Introducing my Grandparents and their 9 grandkids!(Mostly dominated by the female gender..as you can see)

The 3 LIMs on the left top hand corner. The 2 LEEs at the far right. The 2 small YAPs on grandparent's lap. And lastly..The 2 TANs in the middle! heh.



I just don't understand.

Why do I love playing floorball more than hockey now?
Why is it that the team seems to fall apart AFTER the team talk?
Why does a LIE bring disturbance and chaos in the house?
Why am i feeling this way...MESSED UP?
Why....?
Why....?
Why....?

I have been asking so many questions to myself this few days till I lost track of the answers or fail to listen to the answers. I want to put everything aside right now...complete tmr's test and come and solve the rest of these question marks. Even keeping friendships and relationships is a question mark..everything is a question mark right now. i really need to evaluate this and maybe pen down my thoughts and goals. one for hockey, one for work, one for family and one for myself. Thats alot! ha!

When drving test is over tmr, one question mark would be solved. a pass or a fail? I WANNA PASS! I CAN PASS! I CAN DO IT!

Yesterday was a heavy night, everybody was down. tried to lighten the mood, but to no avail. could not bring myself to cheer everybody. How come i don't know what to do. How come i can't let go. How come i feel lost when it comes to this. How come i have to take this up..alone...i really need help but apparently i cant ask for help cos they are busy with FYP or work! Thanks. Pray abby. Pray.

Maybe chicken essence will help? heh! yea. shall take one tmr! (: pok pok keh!


Sunday, June 27, 2010

I want to be a rockstar, a superhero. Living the dream, doing the things i always wanted. (This song is stuck in my head!)

Tell me, tell me, tell me. why, why, why.
Won't be going for rp friendly tmr. Oh wells...gramdpa's celebration is important! HIS BIG 70 on the 29th JUNE!!!!! hahah! Hopefully, the WHOLE family will be there. Have not seen the Lims for some time. Mother's Day celebration they were'nt there. so hopefully they will be coming tmr.

Lets put my thoughts in point form.

You
family
Hockey
floorball
church
FYP
school
Blank
Blank
Blank
Blank
.
.
.
.
.
Thats all for now.


freedom..whats that?
Friday, June 25, 2010

I was once asked to define freedom. Till now i'm unable to define it cos i dont know what it is.

Today, was an UP and DOWN roller coaster ride.
Rained.
Scolded by instructor.
Shouted at by a friend.
Emo-ed by a relative.
And then....SOMETHING ELSE that totally put me at the spot.
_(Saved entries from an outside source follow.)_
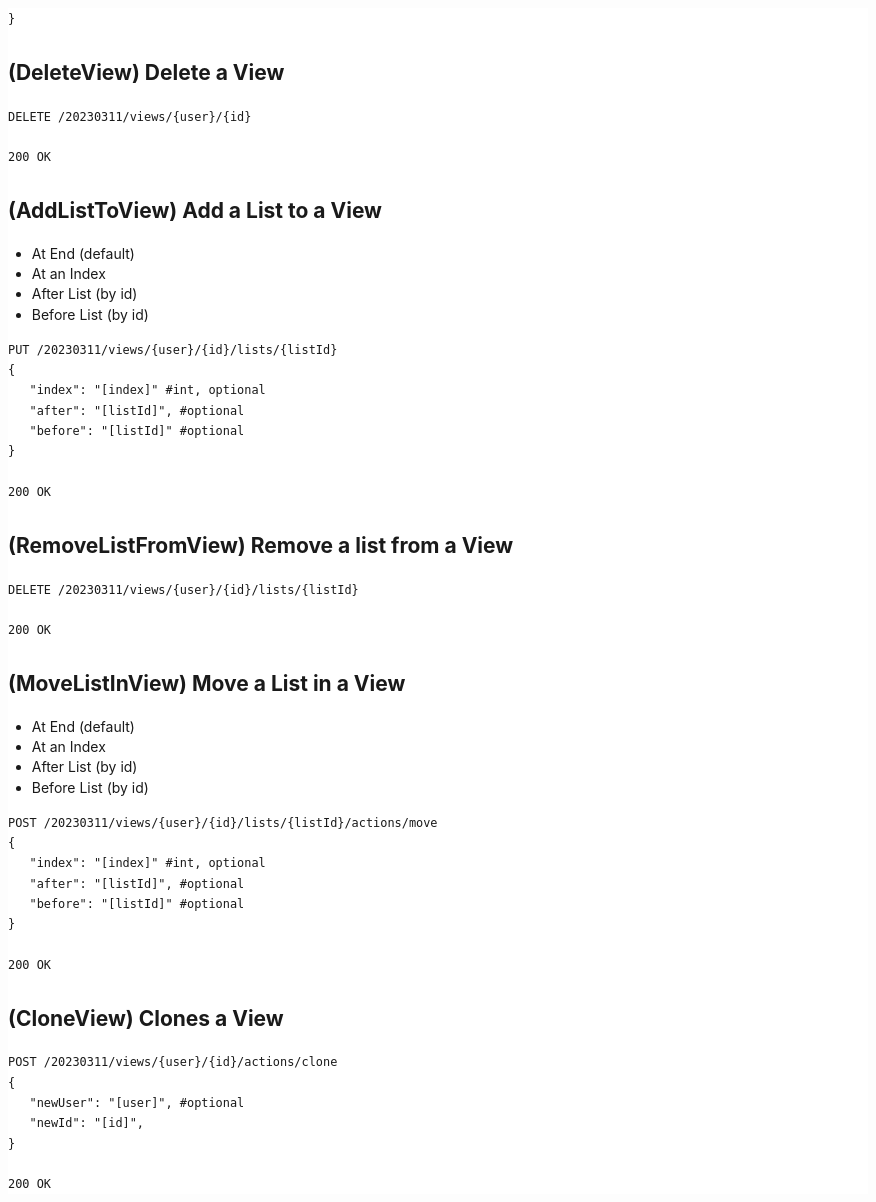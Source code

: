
 ```
}
```

## (DeleteView) Delete a View
```
DELETE /20230311/views/{user}/{id}

200 OK
```

## (AddListToView) Add a List to a View
* At End (default)
* At an Index
* After List (by id)
* Before List (by id)
```
PUT /20230311/views/{user}/{id}/lists/{listId}
{
   "index": "[index]" #int, optional
   "after": "[listId]", #optional
   "before": "[listId]" #optional
}

200 OK
```

## (RemoveListFromView) Remove a list from a View
```
DELETE /20230311/views/{user}/{id}/lists/{listId}

200 OK
```

## (MoveListInView) Move a List in a View
* At End (default)
* At an Index
* After List (by id)
* Before List (by id)
```
POST /20230311/views/{user}/{id}/lists/{listId}/actions/move
{
   "index": "[index]" #int, optional
   "after": "[listId]", #optional
   "before": "[listId]" #optional
}

200 OK
```

## (CloneView) Clones a View
```
POST /20230311/views/{user}/{id}/actions/clone
{
   "newUser": "[user]", #optional
   "newId": "[id]",
}

200 OK
```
PLUS POINTs though for great time spent with the girls at sentosa today. Had fun, though i withdrew myself into some nutshell...sorry. everything seemed fine when i'm with them.
another PLUS POINT cos my sister cooked dinner for me. 2 pratas! (: full now!
and another PLUS POINT cos of the thought and time spent with You. (:

i guess i still have to love my life huh? hah. oh wells.


Saturday, June 19, 2010

'You are the most influential player in the team. If you walk around with your head down, then so will they. Don't tell me you can't give me more then what i am seeing.'

'you have been gifted with the gift of leadership....can i count on you'


-lines from Facing the Giants-


Friday, June 18, 2010

I FEEL LIKE DRINKING A WHOLE CARTON OF MILK NOW!!!!

If life is like these every week, i really dont mind!(:


Thursday, June 17, 2010



from the courtesy of MARY! hahha



If i go for all the trainings tmr...i would have trained for at least 12 hours within 3 days! (:

Muscles are aching, but its worth it.
Had a chance to play centre forward today (: love to play that position. but if i continue playing that position i need to pick up my skills again. Like what ishak said to me...'when you first came in to sp you could easily dribble past 3 players, now you need to pick up that skill again.' It is so true...i lost it, by not putting it to use, and not constantly training. Need to improve. i want to do it for the team and have fun! I wanna play my best for this team. Really, cos they deserve my best. Guess i just dont want to let them down. GO SP HOCKEY! (:

Today, structure is formed...looks like our first eleven may may may be like that, hope the other players come for training otherwise they will be losing the opportunity to learn. I see the seniors who played today and i must say i am very proud of them. They have all improved!
Shikin has stopped PLENTY of balls today...our stopper!
Aisyah is now going after the balls, tackiling and getting the balls!Pro-active!I like! (:
Felicia has definately improve in ball control, seen alot of dribbling and getting the ball past the players. awesome.
yana, her stamina has improved...i love to play tap tap passes with her(: her passes are so accurate!
but thats all the seniors we have today. sad. hope the others actually come. THERE IS SO MUCH TO LEARN!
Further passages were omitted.